- YOUR GOAL
Below are the entries; return every line among them that holds the word "Trying".
┄┄┄┄┄┄┄┄┄┄┄┄┄┄┄┄┄┄┄┄
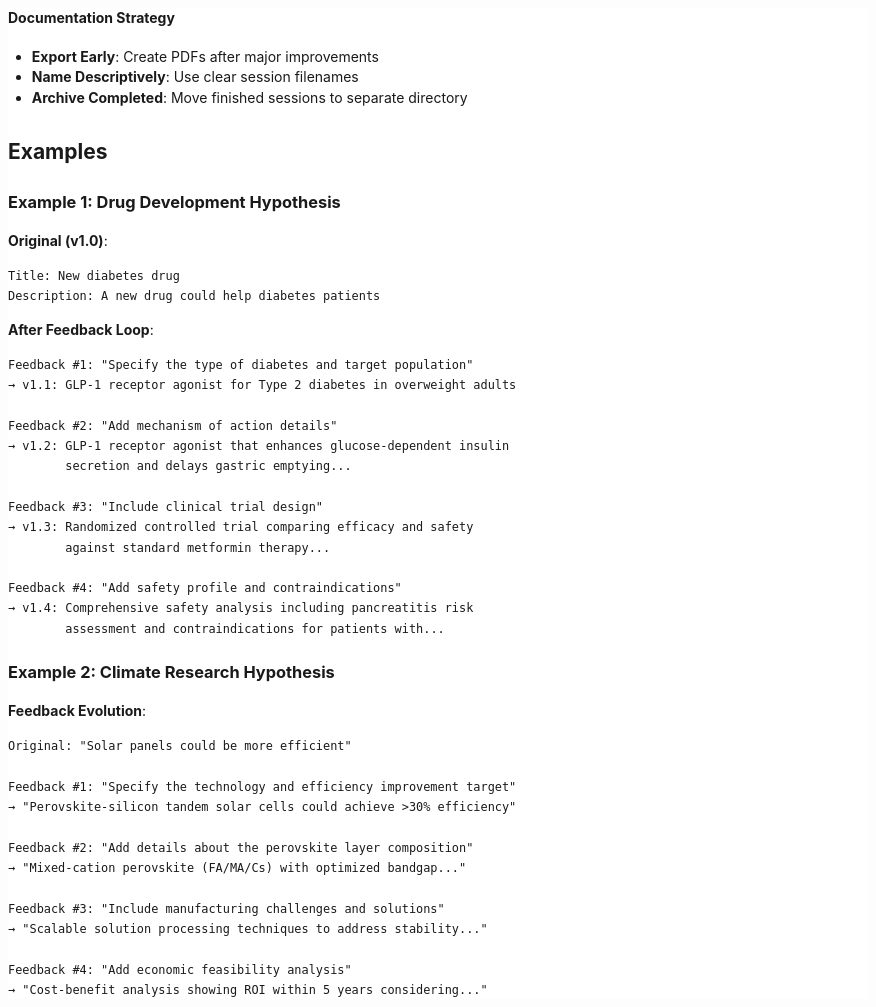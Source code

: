#### Documentation Strategy
- **Export Early**: Create PDFs after major improvements
- **Name Descriptively**: Use clear session filenames
- **Archive Completed**: Move finished sessions to separate directory

## Examples

### Example 1: Drug Development Hypothesis

**Original (v1.0)**:
```
Title: New diabetes drug
Description: A new drug could help diabetes patients
```

**After Feedback Loop**:
```
Feedback #1: "Specify the type of diabetes and target population"
→ v1.1: GLP-1 receptor agonist for Type 2 diabetes in overweight adults

Feedback #2: "Add mechanism of action details"  
→ v1.2: GLP-1 receptor agonist that enhances glucose-dependent insulin 
        secretion and delays gastric emptying...

Feedback #3: "Include clinical trial design"
→ v1.3: Randomized controlled trial comparing efficacy and safety
        against standard metformin therapy...

Feedback #4: "Add safety profile and contraindications"
→ v1.4: Comprehensive safety analysis including pancreatitis risk
        assessment and contraindications for patients with...
```

### Example 2: Climate Research Hypothesis

**Feedback Evolution**:
```
Original: "Solar panels could be more efficient"

Feedback #1: "Specify the technology and efficiency improvement target"
→ "Perovskite-silicon tandem solar cells could achieve >30% efficiency"

Feedback #2: "Add details about the perovskite layer composition"
→ "Mixed-cation perovskite (FA/MA/Cs) with optimized bandgap..."

Feedback #3: "Include manufacturing challenges and solutions"
→ "Scalable solution processing techniques to address stability..."

Feedback #4: "Add economic feasibility analysis"
→ "Cost-benefit analysis showing ROI within 5 years considering..."
```
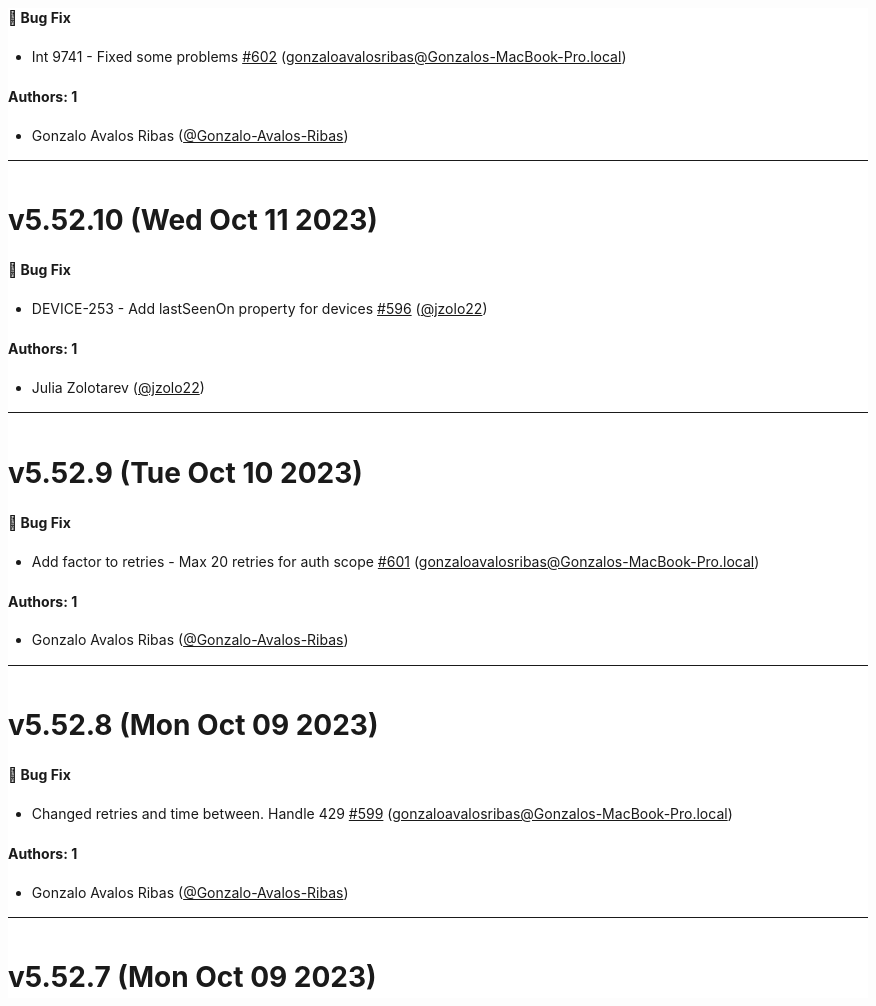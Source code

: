 #### 🐛 Bug Fix

- Int 9741 - Fixed some problems [#602](https://github.com/JupiterOne/graph-azure/pull/602) (gonzaloavalosribas@Gonzalos-MacBook-Pro.local)

#### Authors: 1

- Gonzalo Avalos Ribas ([@Gonzalo-Avalos-Ribas](https://github.com/Gonzalo-Avalos-Ribas))

---

# v5.52.10 (Wed Oct 11 2023)

#### 🐛 Bug Fix

- DEVICE-253 - Add lastSeenOn property for devices [#596](https://github.com/JupiterOne/graph-azure/pull/596) ([@jzolo22](https://github.com/jzolo22))

#### Authors: 1

- Julia Zolotarev ([@jzolo22](https://github.com/jzolo22))

---

# v5.52.9 (Tue Oct 10 2023)

#### 🐛 Bug Fix

- Add factor to retries - Max 20 retries for auth scope [#601](https://github.com/JupiterOne/graph-azure/pull/601) (gonzaloavalosribas@Gonzalos-MacBook-Pro.local)

#### Authors: 1

- Gonzalo Avalos Ribas ([@Gonzalo-Avalos-Ribas](https://github.com/Gonzalo-Avalos-Ribas))

---

# v5.52.8 (Mon Oct 09 2023)

#### 🐛 Bug Fix

- Changed retries and time between. Handle 429 [#599](https://github.com/JupiterOne/graph-azure/pull/599) (gonzaloavalosribas@Gonzalos-MacBook-Pro.local)

#### Authors: 1

- Gonzalo Avalos Ribas ([@Gonzalo-Avalos-Ribas](https://github.com/Gonzalo-Avalos-Ribas))

---

# v5.52.7 (Mon Oct 09 2023)
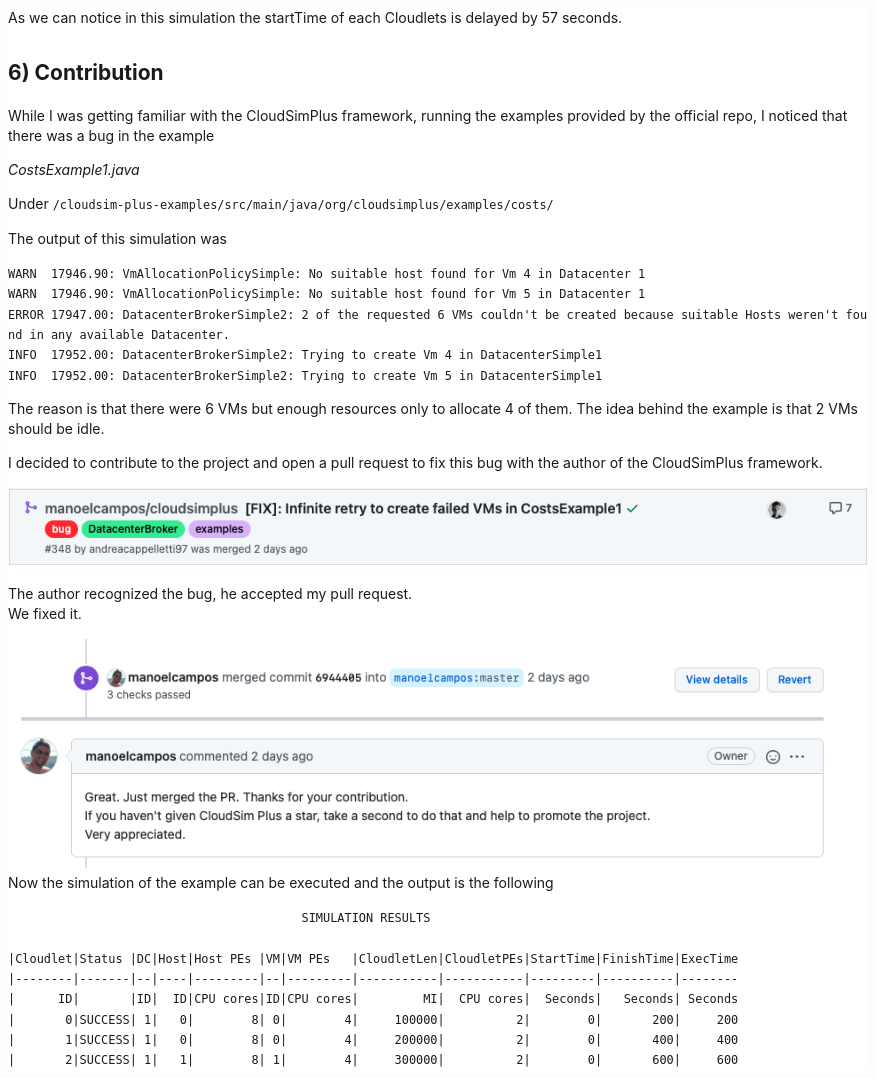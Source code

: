 As we can notice in this simulation the startTime of each Cloudlets is delayed by 57 seconds.


## 6) Contribution
While I was getting familiar with the CloudSimPlus framework, running the examples provided by the official repo,
I noticed that there was a bug in the example   

*CostsExample1.java*    

Under ` /cloudsim-plus-examples/src/main/java/org/cloudsimplus/examples/costs/ `

The output of this simulation was
```
WARN  17946.90: VmAllocationPolicySimple: No suitable host found for Vm 4 in Datacenter 1
WARN  17946.90: VmAllocationPolicySimple: No suitable host found for Vm 5 in Datacenter 1
ERROR 17947.00: DatacenterBrokerSimple2: 2 of the requested 6 VMs couldn't be created because suitable Hosts weren't found in any available Datacenter.
INFO  17952.00: DatacenterBrokerSimple2: Trying to create Vm 4 in DatacenterSimple1
INFO  17952.00: DatacenterBrokerSimple2: Trying to create Vm 5 in DatacenterSimple1
```

The reason is that there were 6 VMs but enough resources only to allocate 4 of them.
The idea behind the example is that 2 VMs should be idle.

I decided to contribute to the project and open a pull request to fix this bug with the author of the CloudSimPlus framework.

![alt text](assets/pull_request.png)

The author recognized the bug, he accepted my pull request.  
We fixed it.

![alt text](assets/merge.png)
Now the simulation of the example can be executed and the output is the following
```
                                         SIMULATION RESULTS

|Cloudlet|Status |DC|Host|Host PEs |VM|VM PEs   |CloudletLen|CloudletPEs|StartTime|FinishTime|ExecTime
|--------|-------|--|----|---------|--|---------|-----------|-----------|---------|----------|--------
|      ID|       |ID|  ID|CPU cores|ID|CPU cores|         MI|  CPU cores|  Seconds|   Seconds| Seconds
|       0|SUCCESS| 1|   0|        8| 0|        4|     100000|          2|        0|       200|     200
|       1|SUCCESS| 1|   0|        8| 0|        4|     200000|          2|        0|       400|     400
|       2|SUCCESS| 1|   1|        8| 1|        4|     300000|          2|        0|       600|     600
```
┄┄┄┄┄┄┄┄┄┄┄┄┄┄┄┄┄┄┄┄
- COMPLETED EXERCISE
INFO  17952.00: DatacenterBrokerSimple2: Trying to create Vm 4 in DatacenterSimple1
INFO  17952.00: DatacenterBrokerSimple2: Trying to create Vm 5 in DatacenterSimple1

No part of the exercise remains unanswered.